The man who lived with the tribes

Maske left his home 20 years ago to live and learn about the original inhabitants

Maske, 45, started his journey from his hometown Ponda in Goa on June 5, 1991. He will be back in Ponda after he completes his visit to Sullia, Shimoga and Sagar, on foot, of course.

A diploma holder in electrical engineering, Maske has travelled all over India by foot and has visited 289 primitive tribes and many other non-primitive tribes. He says he started his version of the Long March “to study the socio-economic condition of tribals in the country.”

The tribes he has visited range from Apatani in Arunachal Pradesh to the Koragas in Kasargod. He has been the guest of vanishing tribes such as the Onges, Jarawas, the Great Andamanis and the Sentinelis in the Andaman and Nicobar islands, to which he travelled by ship, the only time he did not walk.
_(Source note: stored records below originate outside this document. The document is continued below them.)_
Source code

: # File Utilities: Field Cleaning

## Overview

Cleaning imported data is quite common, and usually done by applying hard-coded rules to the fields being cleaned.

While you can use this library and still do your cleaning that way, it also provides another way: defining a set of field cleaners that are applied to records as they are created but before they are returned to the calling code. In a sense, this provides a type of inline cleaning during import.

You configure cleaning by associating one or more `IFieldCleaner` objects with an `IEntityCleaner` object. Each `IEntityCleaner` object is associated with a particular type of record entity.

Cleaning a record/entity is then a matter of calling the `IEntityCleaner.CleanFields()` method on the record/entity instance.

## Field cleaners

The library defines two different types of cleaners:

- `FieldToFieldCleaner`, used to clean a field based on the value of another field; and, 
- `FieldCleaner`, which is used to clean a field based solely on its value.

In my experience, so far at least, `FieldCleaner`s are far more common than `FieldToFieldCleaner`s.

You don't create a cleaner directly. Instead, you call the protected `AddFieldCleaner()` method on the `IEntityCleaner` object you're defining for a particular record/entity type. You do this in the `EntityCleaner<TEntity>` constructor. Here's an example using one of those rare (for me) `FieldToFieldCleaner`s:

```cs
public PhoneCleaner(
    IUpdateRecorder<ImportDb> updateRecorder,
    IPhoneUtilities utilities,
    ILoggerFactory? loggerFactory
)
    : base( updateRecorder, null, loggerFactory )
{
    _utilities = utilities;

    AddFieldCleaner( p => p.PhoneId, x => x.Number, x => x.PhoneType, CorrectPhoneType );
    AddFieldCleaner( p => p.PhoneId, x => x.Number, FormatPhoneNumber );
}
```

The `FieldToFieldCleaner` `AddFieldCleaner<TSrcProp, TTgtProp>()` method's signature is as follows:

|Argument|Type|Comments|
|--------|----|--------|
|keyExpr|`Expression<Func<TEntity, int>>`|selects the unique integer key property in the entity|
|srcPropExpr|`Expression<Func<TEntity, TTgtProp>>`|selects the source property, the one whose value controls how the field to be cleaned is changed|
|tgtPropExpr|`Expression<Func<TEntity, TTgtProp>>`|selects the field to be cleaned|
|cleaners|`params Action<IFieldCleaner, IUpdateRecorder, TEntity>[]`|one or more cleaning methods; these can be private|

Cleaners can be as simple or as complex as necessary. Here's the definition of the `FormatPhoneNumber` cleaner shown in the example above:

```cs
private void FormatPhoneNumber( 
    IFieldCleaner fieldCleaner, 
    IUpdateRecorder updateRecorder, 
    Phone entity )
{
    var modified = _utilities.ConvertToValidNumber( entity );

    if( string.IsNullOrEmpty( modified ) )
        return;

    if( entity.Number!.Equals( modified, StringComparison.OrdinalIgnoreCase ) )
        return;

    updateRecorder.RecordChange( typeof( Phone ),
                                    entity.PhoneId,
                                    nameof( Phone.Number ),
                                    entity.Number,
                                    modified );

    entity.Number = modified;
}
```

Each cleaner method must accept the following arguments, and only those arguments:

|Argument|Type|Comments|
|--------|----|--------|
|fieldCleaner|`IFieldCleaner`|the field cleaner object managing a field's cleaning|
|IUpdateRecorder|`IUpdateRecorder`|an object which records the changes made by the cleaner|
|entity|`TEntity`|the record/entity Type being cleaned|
He has also met the Dondis, Maliyas, Bhils, and Gonds in Maharashtra, and the Chenchus in Andhra Pradesh. He has stayed with a tribe from a few days up to three months.

Before visiting a tribal settlement inside dense forest, Maske takes the help of forest officers. After studying the condition prevailing among the tribals, he prepares a note on the development in the settlement, especially the infrastructure, and passes it on to the district collectors (deputy commissioners).

Koragas in Kasargod, says Maske, live in a more pathetic condition than their cousins in Dakshina Kannada. However, primitive tribes in Odisha and Chhattisgarh live in miserable condition. Such is the poverty in Kalhandi, Koraput and Malkangiri of Odisha,  that the tribals are ready to marry off their daughters to anyone for as little as Rs 400. Only two states-Punjab and Haryana-have no primitive tribes.

Robbed five times in Odisha and twice in Uttar Pradesh, Maske feels that Sikkim is the most peaceful state in the country. “People in Sikkim villages do not lock their houses to this day.” Maske says the Chola Naikars in Nilambur taluk of Mallapuram district in Kerala is the only tribe still living in caves.  

In Kozhimala of Idukki in Kerala, he found Mannan tribe is ruled by a king with three ministers, collecting revenue in the form of goods. Among the Chenchus of Kurnool in Andhra Pradesh, a boy wanting to get married has to commit a crime and get jailed.

The Hakki Pikki community of H D Kote taluk in Mysore has a unique custom of naming the child. The first word that comes to the mind of a man informed that his wife has delivered, is the name the child will bear. Hence, these community members have names like Post Office and Deluxe Express, he says.